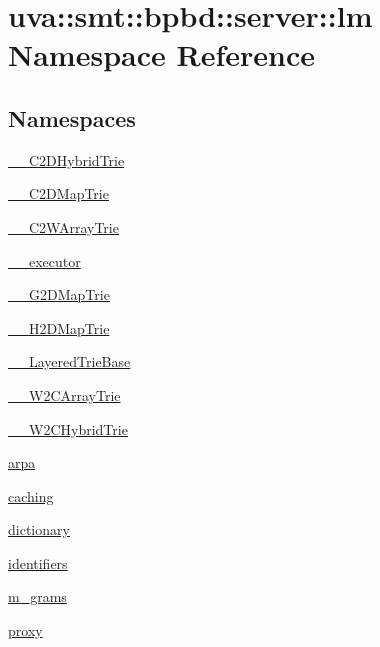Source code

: \hypertarget{namespaceuva_1_1smt_1_1bpbd_1_1server_1_1lm}{}\section{uva\+:\+:smt\+:\+:bpbd\+:\+:server\+:\+:lm Namespace Reference}
\label{namespaceuva_1_1smt_1_1bpbd_1_1server_1_1lm}
\subsection*{Namespaces}
\begin{DoxyCompactItemize}
\item 
 \hyperlink{namespaceuva_1_1smt_1_1bpbd_1_1server_1_1lm_1_1_____c2_d_hybrid_trie}{\+\_\+\+\_\+\+C2\+D\+Hybrid\+Trie}
\item 
 \hyperlink{namespaceuva_1_1smt_1_1bpbd_1_1server_1_1lm_1_1_____c2_d_map_trie}{\+\_\+\+\_\+\+C2\+D\+Map\+Trie}
\item 
 \hyperlink{namespaceuva_1_1smt_1_1bpbd_1_1server_1_1lm_1_1_____c2_w_array_trie}{\+\_\+\+\_\+\+C2\+W\+Array\+Trie}
\item 
 \hyperlink{namespaceuva_1_1smt_1_1bpbd_1_1server_1_1lm_1_1____executor}{\+\_\+\+\_\+executor}
\item 
 \hyperlink{namespaceuva_1_1smt_1_1bpbd_1_1server_1_1lm_1_1_____g2_d_map_trie}{\+\_\+\+\_\+\+G2\+D\+Map\+Trie}
\item 
 \hyperlink{namespaceuva_1_1smt_1_1bpbd_1_1server_1_1lm_1_1_____h2_d_map_trie}{\+\_\+\+\_\+\+H2\+D\+Map\+Trie}
\item 
 \hyperlink{namespaceuva_1_1smt_1_1bpbd_1_1server_1_1lm_1_1_____layered_trie_base}{\+\_\+\+\_\+\+Layered\+Trie\+Base}
\item 
 \hyperlink{namespaceuva_1_1smt_1_1bpbd_1_1server_1_1lm_1_1_____w2_c_array_trie}{\+\_\+\+\_\+\+W2\+C\+Array\+Trie}
\item 
 \hyperlink{namespaceuva_1_1smt_1_1bpbd_1_1server_1_1lm_1_1_____w2_c_hybrid_trie}{\+\_\+\+\_\+\+W2\+C\+Hybrid\+Trie}
\item 
 \hyperlink{namespaceuva_1_1smt_1_1bpbd_1_1server_1_1lm_1_1arpa}{arpa}
\item 
 \hyperlink{namespaceuva_1_1smt_1_1bpbd_1_1server_1_1lm_1_1caching}{caching}
\item 
 \hyperlink{namespaceuva_1_1smt_1_1bpbd_1_1server_1_1lm_1_1dictionary}{dictionary}
\item 
 \hyperlink{namespaceuva_1_1smt_1_1bpbd_1_1server_1_1lm_1_1identifiers}{identifiers}
\item 
 \hyperlink{namespaceuva_1_1smt_1_1bpbd_1_1server_1_1lm_1_1m__grams}{m\+\_\+grams}
\item 
 \hyperlink{namespaceuva_1_1smt_1_1bpbd_1_1server_1_1lm_1_1proxy}{proxy}
\end{DoxyCompactItemize}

Task instructions | All of the material above must be retyped exactly, line for line, with the images dropped.

Result for this task |
Source code

: \hypertarget{namespaceuva_1_1smt_1_1bpbd_1_1server_1_1lm}{}\section{uva\+:\+:smt\+:\+:bpbd\+:\+:server\+:\+:lm Namespace Reference}
\label{namespaceuva_1_1smt_1_1bpbd_1_1server_1_1lm}
\subsection*{Namespaces}
\begin{DoxyCompactItemize}
\item 
 \hyperlink{namespaceuva_1_1smt_1_1bpbd_1_1server_1_1lm_1_1_____c2_d_hybrid_trie}{\+\_\+\+\_\+\+C2\+D\+Hybrid\+Trie}
\item 
 \hyperlink{namespaceuva_1_1smt_1_1bpbd_1_1server_1_1lm_1_1_____c2_d_map_trie}{\+\_\+\+\_\+\+C2\+D\+Map\+Trie}
\item 
 \hyperlink{namespaceuva_1_1smt_1_1bpbd_1_1server_1_1lm_1_1_____c2_w_array_trie}{\+\_\+\+\_\+\+C2\+W\+Array\+Trie}
\item 
 \hyperlink{namespaceuva_1_1smt_1_1bpbd_1_1server_1_1lm_1_1____executor}{\+\_\+\+\_\+executor}
\item 
 \hyperlink{namespaceuva_1_1smt_1_1bpbd_1_1server_1_1lm_1_1_____g2_d_map_trie}{\+\_\+\+\_\+\+G2\+D\+Map\+Trie}
\item 
 \hyperlink{namespaceuva_1_1smt_1_1bpbd_1_1server_1_1lm_1_1_____h2_d_map_trie}{\+\_\+\+\_\+\+H2\+D\+Map\+Trie}
\item 
 \hyperlink{namespaceuva_1_1smt_1_1bpbd_1_1server_1_1lm_1_1_____layered_trie_base}{\+\_\+\+\_\+\+Layered\+Trie\+Base}
\item 
 \hyperlink{namespaceuva_1_1smt_1_1bpbd_1_1server_1_1lm_1_1_____w2_c_array_trie}{\+\_\+\+\_\+\+W2\+C\+Array\+Trie}
\item 
 \hyperlink{namespaceuva_1_1smt_1_1bpbd_1_1server_1_1lm_1_1_____w2_c_hybrid_trie}{\+\_\+\+\_\+\+W2\+C\+Hybrid\+Trie}
\item 
 \hyperlink{namespaceuva_1_1smt_1_1bpbd_1_1server_1_1lm_1_1arpa}{arpa}
\item 
 \hyperlink{namespaceuva_1_1smt_1_1bpbd_1_1server_1_1lm_1_1caching}{caching}
\item 
 \hyperlink{namespaceuva_1_1smt_1_1bpbd_1_1server_1_1lm_1_1dictionary}{dictionary}
\item 
 \hyperlink{namespaceuva_1_1smt_1_1bpbd_1_1server_1_1lm_1_1identifiers}{identifiers}
\item 
 \hyperlink{namespaceuva_1_1smt_1_1bpbd_1_1server_1_1lm_1_1m__grams}{m\+\_\+grams}
\item 
 \hyperlink{namespaceuva_1_1smt_1_1bpbd_1_1server_1_1lm_1_1proxy}{proxy}
\end{DoxyCompactItemize}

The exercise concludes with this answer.